• Records to use
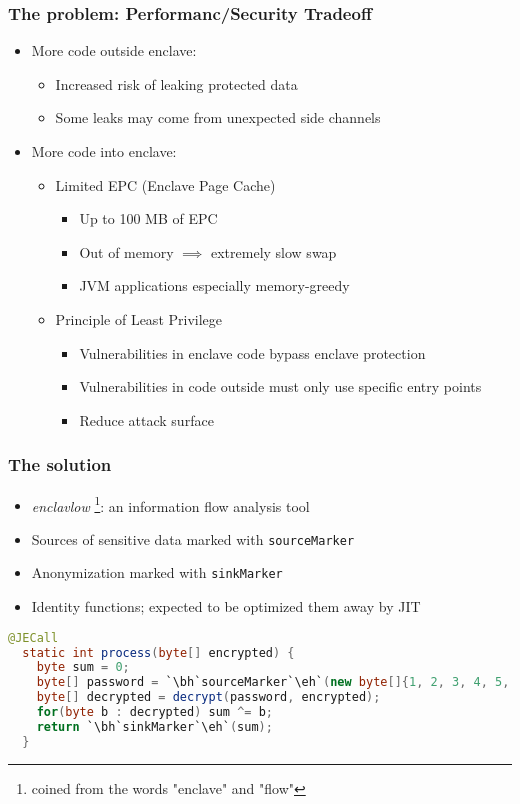 \documentclass{beamer}
\newcommand{\code}[1]{\colorbox{code}{\texttt{\footnotesize #1}}}
\newcounter{highlight}[page]
\newcommand{\tikzhighlightanchor}[1]{\ensuremath{\vcenter{\hbox{\tikz[remember picture, overlay]{\coordinate (#1 highlight \arabic{highlight});}}}}}
\newcommand{\bh}[0]{\stepcounter{highlight}\tikzhighlightanchor{begin}}
\newcommand{\eh}[0]{\tikzhighlightanchor{end}}
\begin{document}
\begin{frame}[t]
  \frametitle{The problem: Performanc/Security Tradeoff}
  \begin{itemize}
    \item More code outside enclave:
      \begin{itemize}
        \item Increased risk of leaking protected data
        \item Some leaks may come from unexpected side channels
      \end{itemize}
    \item More code into enclave:
      \begin{itemize}
        \item Limited EPC (Enclave Page Cache)
          \begin{itemize}
            \item Up to 100 MB of EPC
            \item Out of memory $\implies$ extremely slow swap
            \item JVM applications especially memory-greedy
          \end{itemize}
        \item Principle of Least Privilege
          \begin{itemize}
            \item Vulnerabilities in enclave code bypass enclave protection
            \item Vulnerabilities in code outside must only use specific entry points
            \item Reduce attack surface
          \end{itemize}
      \end{itemize}
  \end{itemize}
\end{frame}

\begin{frame}[fragile]
  \frametitle{The solution}
  \begin{itemize}
    \item \textit{enclavlow} \footnote{coined from the words "enclave" and "flow"}:
      an information flow analysis tool
    \item Sources of sensitive data marked with \code{sourceMarker}
    \item Anonymization marked with \code{sinkMarker}
    \item Identity functions; expected to be optimized them away by JIT
  \end{itemize}

  \begin{lstlisting}[style=j, language=java]
  @JECall
  static int process(byte[] encrypted) {
    byte sum = 0;
    byte[] password = `\bh`sourceMarker`\eh`(new byte[]{1, 2, 3, 4, 5, 6});
    byte[] decrypted = decrypt(password, encrypted);
    for(byte b : decrypted) sum ^= b;
    return `\bh`sinkMarker`\eh`(sum);
  }
  \end{lstlisting}
\end{frame}
\end{document}
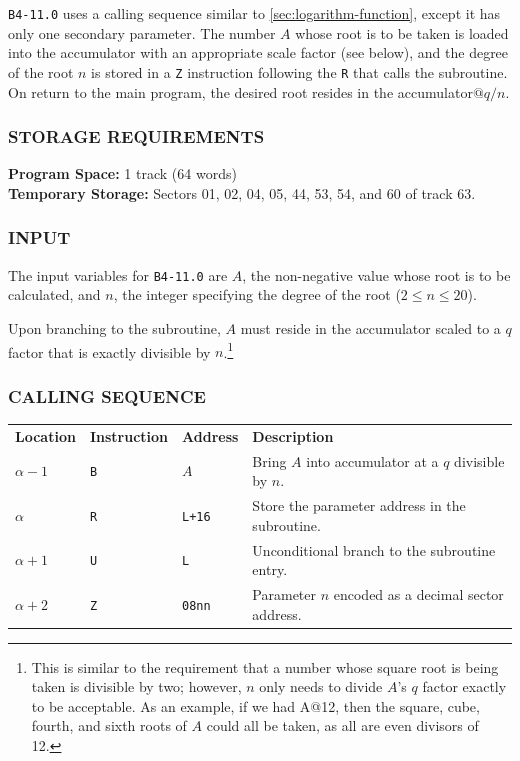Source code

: \documentclass{article}
\begin{document}
\noindent
\texttt{B4-11.0} uses a calling sequence similar to \ref{sec:logarithm-function}, except it has only one secondary parameter. The number $A$ whose root is to be taken is loaded into the accumulator with an appropriate scale factor (see below), and the degree of the root $n$ is stored in a \texttt{Z} instruction following the \texttt{R} that calls the subroutine. On return to the main program, the desired root resides in the accumulator$@q/n$.

\subsubsection*{STORAGE REQUIREMENTS}
\noindent
\textbf{Program Space:} 1 track (64 words) \\
\textbf{Temporary Storage:} Sectors 01, 02, 04, 05, 44, 53, 54, and 60 of track 63.

\subsubsection*{INPUT}
\noindent
The input variables for \texttt{B4-11.0} are $A$, the non-negative value whose root is to be calculated, and $n$, the integer specifying the degree of the root ($2 \le n \le 20$). 

\noindent
Upon branching to the subroutine, $A$ must reside in the accumulator scaled to a $q$ factor that is exactly divisible by $n$.\footnote{This is similar to the requirement that a number whose square root is being taken is divisible by two; however, $n$ only needs to divide $A$'s $q$ factor exactly to be acceptable. As an example, if we had A@12, then the square, cube, fourth, and sixth roots of $A$ could all be taken, as all are even divisors of 12.}

\subsubsection*{CALLING SEQUENCE}
\noindent
\begin{tabular}{llll}
\textbf{Location} & \textbf{Instruction} & \textbf{Address} & \textbf{Description} \\
$\alpha - 1$      & \texttt{B}            & $A$              & Bring $A$ into accumulator at a $q$ divisible by $n$. \\
$\alpha$          & \texttt{R}            & \texttt{L+16}    & Store the parameter address in the subroutine. \\
$\alpha + 1$      & \texttt{U}            & \texttt{L}       & Unconditional branch to the subroutine entry. \\
$\alpha + 2$      & \texttt{Z}            & \texttt{08nn}    & Parameter $n$ encoded as a decimal sector address. \\
\end{tabular}
\end{document}
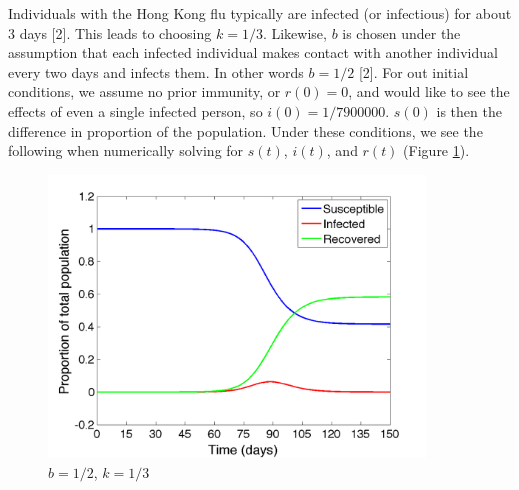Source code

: \documentclass{article}
\begin{document}
Individuals with the Hong Kong flu typically are infected (or infectious) for about 3 days [2].  This leads to choosing $k=1/3$.  Likewise, $b$ is chosen under the assumption that each infected individual makes contact with another individual every two days and infects them. In other words $b=1/2$ [2]. For out initial conditions, we assume no prior immunity, or $r(0)=0$, and would like to see the effects of even a single infected person, so $i(0)=1/7900000$.  $s(0)$ is then the difference in proportion of the population.  Under these conditions, we see the following when numerically solving for $s(t)$, $i(t)$, and $r(t)$ (Figure \ref{basicSol}).  
\begin{figure}[h!]
\centering
\includegraphics[width=10cm]{b05k033333.png}
\caption{$b=1/2$, $k=1/3$}
\label{basicSol}
\end{figure}
\end{document}
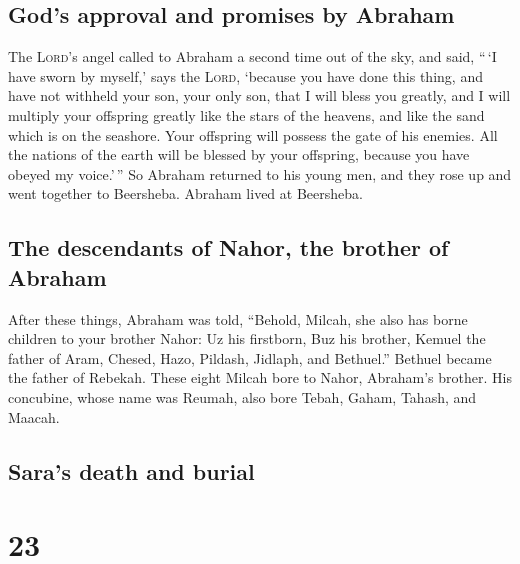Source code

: \hypertarget{gods-approval-and-promises-by-abraham}{%
\subsection{God's approval and promises by
Abraham}\label{gods-approval-and-promises-by-abraham}}

 The \textsc{Lord}'s angel called to Abraham a second
time out of the sky,  and said, ``\,`I have sworn by
myself,' says the \textsc{Lord}, `because you have done this thing, and
have not withheld your son, your only son,  that I will
bless you greatly, and I will multiply your offspring greatly like the
stars of the heavens, and like the sand which is on the seashore. Your
offspring will possess the gate of his enemies.  All the
nations of the earth will be blessed by your offspring, because you have
obeyed my voice.'\,''  So Abraham returned to his young
men, and they rose up and went together to Beersheba. Abraham lived at
Beersheba.

\hypertarget{the-descendants-of-nahor-the-brother-of-abraham}{%
\subsection{The descendants of Nahor, the brother of
Abraham}\label{the-descendants-of-nahor-the-brother-of-abraham}}

 After these things, Abraham was told, ``Behold, Milcah,
she also has borne children to your brother Nahor:  Uz
his firstborn, Buz his brother, Kemuel the father of Aram,
 Chesed, Hazo, Pildash, Jidlaph, and Bethuel.''
 Bethuel became the father of Rebekah. These eight Milcah
bore to Nahor, Abraham's brother.  His concubine, whose
name was Reumah, also bore Tebah, Gaham, Tahash, and Maacah.

\hypertarget{saras-death-and-burial}{%
\subsection{Sara's death and burial}\label{saras-death-and-burial}}

\hypertarget{section-22}{%
\section{23}\label{section-22}}

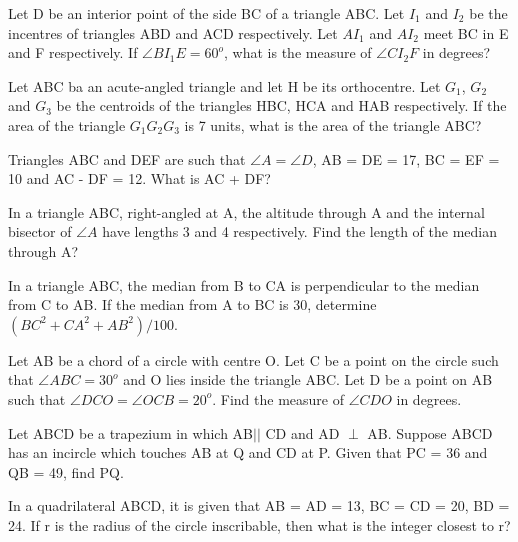 \item Let D be an interior point of the side BC of a triangle ABC. Let $I_1$ and $I_2$ be the incentres of triangles ABD and ACD respectively. Let $AI_1$ and $AI_2$ meet BC in E and F respectively. If $\angle BI_1E = 60^{o}$, what is the measure of $\angle CI_2F$ in degrees?

\item Let ABC ba an acute-angled triangle and let H be its orthocentre. Let $G_1$, $G_2$ and $G_3$ be the centroids of the triangles HBC, HCA and HAB respectively. If the area of the triangle $G_1G_2G_3$ is 7 units, what is the area of the triangle ABC?

\item Triangles ABC and DEF are such that $\angle A = \angle D$, AB  = DE = 17, BC = EF = 10  and AC - DF = 12. What is AC + DF?

\item In a triangle ABC, right-angled at A, the altitude through A and the internal bisector of $\angle A$ have lengths 3 and 4 respectively. Find the length of the median through A?

\item In a triangle ABC, the median from B to CA is perpendicular to the median from C to AB. If the median from A to BC is 30, determine $(BC^2 + CA^2 + AB^2)/100$.

\item Let AB be a chord of a circle with centre O. Let C be a point on the circle such that $\angle ABC = 30^{o}$ and O lies inside the triangle ABC. Let D be a point on AB such that $\angle DCO = \angle OCB = 20^{o}$. Find the measure of 
$\angle CDO$ in degrees.

\item Let ABCD be a trapezium in which AB$||$ CD and AD $\perp$ AB. Suppose ABCD has  an incircle which touches AB at Q and CD at P. Given that PC = 36 and QB = 49, find PQ.

\item In a quadrilateral ABCD, it is given that AB = AD = 13, BC = CD = 20, BD = 24. If r is the radius of the circle inscribable, then what is the integer closest to r?
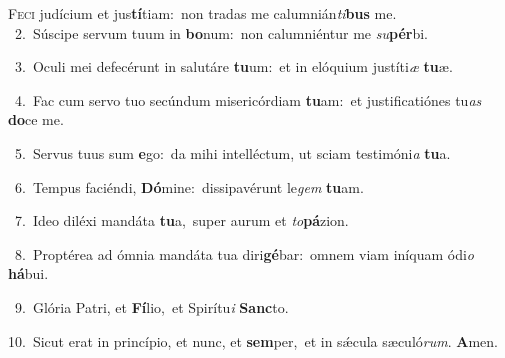 \lettrine{\initial\textcolor{\initialcolor}{F}}{eci} judícium et jus\-\textbf{tí}\-tiam:~\star non tradas me calumnián\-\textit{ti}\-\textbf{bus} me.\\
{\numbfont\textcolor{\numbcolor}{~2.}}~Súscipe servum tuum in \textbf{bo}\-num:~\star non calumniéntur me \textit{su}\-\textbf{pér}bi.\par
{\numbfont\textcolor{\numbcolor}{~3.}}~Oculi mei defecérunt in salutáre \textbf{tu}\-um:~\star et in elóquium justíti\textit{æ} \textbf{tu}\-æ.\par
{\numbfont\textcolor{\numbcolor}{~4.}}~Fac cum servo tuo secúndum misericórdiam \textbf{tu}\-am:~\star et justificatiónes tu\textit{as} \textbf{do}\-ce me.\par
{\numbfont\textcolor{\numbcolor}{~5.}}~Servus tuus sum \textbf{e}\-go:~\star da mihi intelléctum, ut sciam testimóni\textit{a} \textbf{tu}\-a.\par
{\numbfont\textcolor{\numbcolor}{~6.}}~Tempus faciéndi, \textbf{Dó}\-mine:~\star dissipavérunt le\textit{gem} \textbf{tu}\-am.\par
{\numbfont\textcolor{\numbcolor}{~7.}}~Ideo diléxi mandáta \textbf{tu}\-a,~\star super aurum et \textit{to}\-\textbf{pá}zion.\par
{\numbfont\textcolor{\numbcolor}{~8.}}~Proptérea ad ómnia mandáta tua diri\-\textbf{gé}\-bar:~\star omnem viam iníquam ódi\textit{o} \textbf{há}\-bui.\par
{\numbfont\textcolor{\numbcolor}{~9.}}~Glória Patri, et \textbf{Fí}\-lio,~\star et Spirítu\textit{i} \textbf{Sanc}\-to.\par
{\numbfont\textcolor{\numbcolor}{10.}}~Sicut erat in princípio, et nunc, et \textbf{sem}\-per,~\star et in sǽcula sæculó\-\textit{rum}\-. \textbf{A}\-men.\par
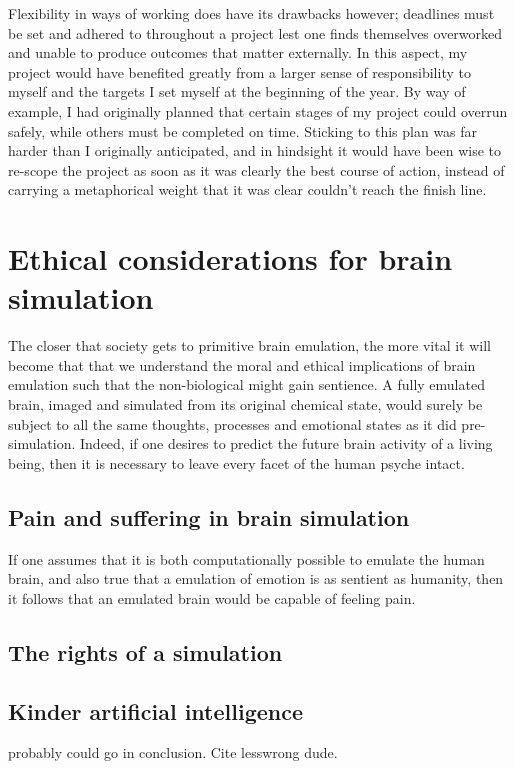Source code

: Flexibility in ways of working does have its drawbacks however; deadlines must
be set and adhered to throughout a project lest one finds themselves overworked
and unable to produce outcomes that matter externally. In this aspect, my
project would have benefited greatly from a larger sense of responsibility to
myself and the targets I set myself at the beginning of the year. By way of
example, I had originally planned that certain stages of my project could
overrun safely, while others must be completed on time. Sticking to this plan
was far harder than I originally anticipated, and in hindsight it would have been
wise to re-scope the project as soon as it was clearly the best course of action,
instead of carrying a metaphorical weight that it was clear couldn't reach the
finish line.


\section{Ethical considerations for brain simulation}

The closer that society gets to primitive brain emulation, the more vital it
will become that that we understand the moral and ethical implications of brain
emulation such that the non-biological might gain sentience. A fully emulated
brain, imaged and simulated from its original chemical state, would surely be
subject to all the same thoughts, processes and emotional states as it did
pre-simulation. Indeed, if one desires to predict the future brain activity of a
living being, then it is necessary to leave every facet of the human psyche intact.



\subsection{Pain and suffering in brain simulation}

If one assumes that it is both computationally possible to emulate the human
brain, and also true that a emulation of emotion is as sentient as humanity,
then it follows that an emulated brain would be capable of feeling pain. 

\autocite{faggella_preventing_2019}
\autocite{singler_existential_2019}
 
\subsection{The rights of a simulation}

\subsection{Kinder artificial intelligence}
probably could go in conclusion. Cite lesswrong dude.

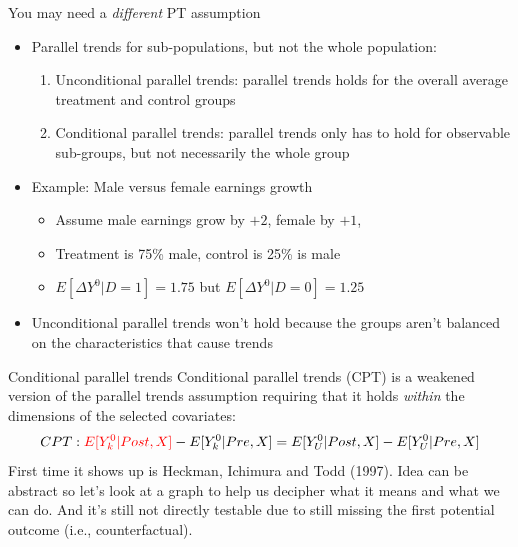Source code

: \documentclass{beamer}
\begin{document}
\begin{frame}{You may need a \emph{different} PT assumption}

\begin{itemize}
\item Parallel trends for sub-populations, but not the whole population:
	\begin{enumerate}
	\item Unconditional parallel trends:  parallel trends holds for the overall average treatment and control groups
	\item Conditional parallel trends: parallel trends only has to hold for observable sub-groups, but not necessarily the whole group
	\end{enumerate}
\item Example: Male versus female earnings growth
	\begin{itemize}
	\item Assume male earnings grow by $+2$, female by $+1$,
	\item Treatment is 75\% male, control is 25\% is male
	\item $E[\Delta Y^0|D=1]=1.75$ but $E[\Delta Y^0|D=0]=1.25$
	\end{itemize}
\item Unconditional parallel trends won't hold because the groups aren't balanced on the characteristics that cause trends
\end{itemize}

\end{frame}



\begin{frame}{Conditional parallel trends}
Conditional parallel trends (CPT) is a weakened version of the parallel trends assumption requiring that it holds \emph{within} the dimensions of the selected covariates:
\begin{align*}
CPT: \textcolor{red}{E[Y^0_k|Post, X]} - E[Y^0_k|Pre, X] = E[Y^0_U|Post, X] - E[Y^0_U|Pre, X]
\end{align*}
First time it shows up is Heckman, Ichimura and Todd (1997). Idea can be abstract so let's look at a graph to help us decipher what it means and what we can do. And it's still not directly testable due to still missing the first potential outcome (i.e., counterfactual).
\end{frame}
\end{document}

• Work task
In the entries above, identify every line with the word "will". Copy those lines.

• Solution for this problem
have not withheld your son, your only son,  that I will
bless you greatly, and I will multiply your offspring greatly like the
offspring will possess the gate of his enemies.  All the
nations of the earth will be blessed by your offspring, because you have
will become that that we understand the moral and ethical implications of brain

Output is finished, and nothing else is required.